Starring: Lauren McQueen, Brogan Ellis, Stephen Lord, Derek Barr

Director: Helen Walsh

101 minutes

The English do grim well. France are generally second on the podium with Brazil in bronze, but no-one can touch the glee English film directors have in taking their actors to dizzying high rises of South London, North Manchester, Stoke or Hull. There is something ingrained in the English to revel in the difficulties of everyday life; the problems with money, cheap drugs, housing, the bastards in the social. The 60s architecture helps. Many clever words have been spoken over a glass of chilled Pinot Grigio in the dining rooms of leafy Berkshire suburbs about how perfectly a movie has captured the lives of people living in places they’ve only noticed due to the green bits on Zooplas house price heat map.

The film follows teenager Shelly (McQueen) as she scams and petty-thieves herself through life, attempting to look after her younger half-brother while dreamily poring over the Argos catalogue’s jewellery section. She plays the part perfectly, a totally believable and never over-the-top performance. She shares her flat, which to her annoyance regularly becomes a late night party venue, with her elder brother Andy (Barr) who has predictably come to hate the system which has left him skint and unemployed. Shelly soon meets up with upper middle class girl Rachel (Ellis) who awkwardly takes her under her wing and gives her expensive dresses and takes her to coffee shops. When Shelly meets Mikey (Lord), a pawn shop owner and loan shark, she slowly and warily becomes involved with him. Lord’s performance is excellent; his charming facade gently erodes as the violent, selfish bastard underneath starts to surface.

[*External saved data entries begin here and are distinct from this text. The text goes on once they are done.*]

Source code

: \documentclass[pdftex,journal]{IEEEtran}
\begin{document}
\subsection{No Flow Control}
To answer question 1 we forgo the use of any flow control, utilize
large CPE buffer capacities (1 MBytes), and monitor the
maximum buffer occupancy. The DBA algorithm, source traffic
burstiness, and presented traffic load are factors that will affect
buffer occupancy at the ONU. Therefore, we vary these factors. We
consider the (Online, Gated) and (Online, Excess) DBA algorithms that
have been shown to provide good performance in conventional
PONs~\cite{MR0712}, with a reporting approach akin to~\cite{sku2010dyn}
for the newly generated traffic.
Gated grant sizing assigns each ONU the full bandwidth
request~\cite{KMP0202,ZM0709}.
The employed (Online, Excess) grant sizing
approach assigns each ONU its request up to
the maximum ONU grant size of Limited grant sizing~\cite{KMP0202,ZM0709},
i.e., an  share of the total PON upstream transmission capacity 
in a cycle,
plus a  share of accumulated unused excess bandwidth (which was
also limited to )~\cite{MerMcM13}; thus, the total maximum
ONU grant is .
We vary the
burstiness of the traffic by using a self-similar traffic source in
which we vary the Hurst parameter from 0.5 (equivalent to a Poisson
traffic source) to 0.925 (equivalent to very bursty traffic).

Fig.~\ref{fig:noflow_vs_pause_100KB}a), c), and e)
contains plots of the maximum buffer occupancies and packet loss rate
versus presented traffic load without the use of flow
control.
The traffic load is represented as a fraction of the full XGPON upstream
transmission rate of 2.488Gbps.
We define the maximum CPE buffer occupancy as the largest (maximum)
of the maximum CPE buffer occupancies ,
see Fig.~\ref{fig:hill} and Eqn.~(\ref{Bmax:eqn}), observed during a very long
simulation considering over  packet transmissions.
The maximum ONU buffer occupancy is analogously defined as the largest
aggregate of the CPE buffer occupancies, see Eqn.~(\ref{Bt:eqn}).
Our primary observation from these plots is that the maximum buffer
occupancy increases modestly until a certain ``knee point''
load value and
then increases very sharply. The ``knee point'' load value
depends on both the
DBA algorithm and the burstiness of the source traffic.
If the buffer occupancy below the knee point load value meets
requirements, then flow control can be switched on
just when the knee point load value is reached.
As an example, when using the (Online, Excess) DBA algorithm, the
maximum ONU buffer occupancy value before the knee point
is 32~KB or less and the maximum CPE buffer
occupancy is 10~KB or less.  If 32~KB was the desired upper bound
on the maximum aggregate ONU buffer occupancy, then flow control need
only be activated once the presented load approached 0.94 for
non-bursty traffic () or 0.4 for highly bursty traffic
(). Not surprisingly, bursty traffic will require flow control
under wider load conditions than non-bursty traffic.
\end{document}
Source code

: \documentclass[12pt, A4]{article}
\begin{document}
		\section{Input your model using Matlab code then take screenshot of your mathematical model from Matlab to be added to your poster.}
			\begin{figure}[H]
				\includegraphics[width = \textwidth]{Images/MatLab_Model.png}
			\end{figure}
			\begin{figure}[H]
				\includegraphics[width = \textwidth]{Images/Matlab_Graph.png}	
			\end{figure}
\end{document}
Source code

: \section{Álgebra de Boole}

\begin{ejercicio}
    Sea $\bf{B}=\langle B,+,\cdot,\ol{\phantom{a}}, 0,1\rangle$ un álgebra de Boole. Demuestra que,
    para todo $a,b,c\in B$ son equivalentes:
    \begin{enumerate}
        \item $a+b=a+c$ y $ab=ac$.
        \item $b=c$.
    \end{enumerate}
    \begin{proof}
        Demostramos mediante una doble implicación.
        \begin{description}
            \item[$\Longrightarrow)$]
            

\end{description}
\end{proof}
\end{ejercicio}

The Violators main problem is with the believability of the plot. Even though it is explained towards the end, the relationship between Shelly and Rachel never feels quite right or credible. The difference between their lives should feel morally contemptable, yet somehow falls flat. The movies best moments are when it’s concentrating on the accepted struggles of the penniless, not when the juxtaposition between the haves and have-nots are bared, giving an unsatisfying feeling of being emotionally cheated. A second much more stimulating narrative arc is one regarding Andy and Shelly’s horror when hearing about the imminent release of their abusive father from prison, yet this is frustratingly given too little time to really get under the skin.

The Violators is a well-acted, typically grim insight into young people’s opportunities living the forgotten classes of England. The storyline never feels quite believable though, and so eventually proves to be somewhat annoying. Nevertheless, it is an enjoyable and occasionally fierce film with a sensible running time which asks increasingly relevant questions regarding modern day England.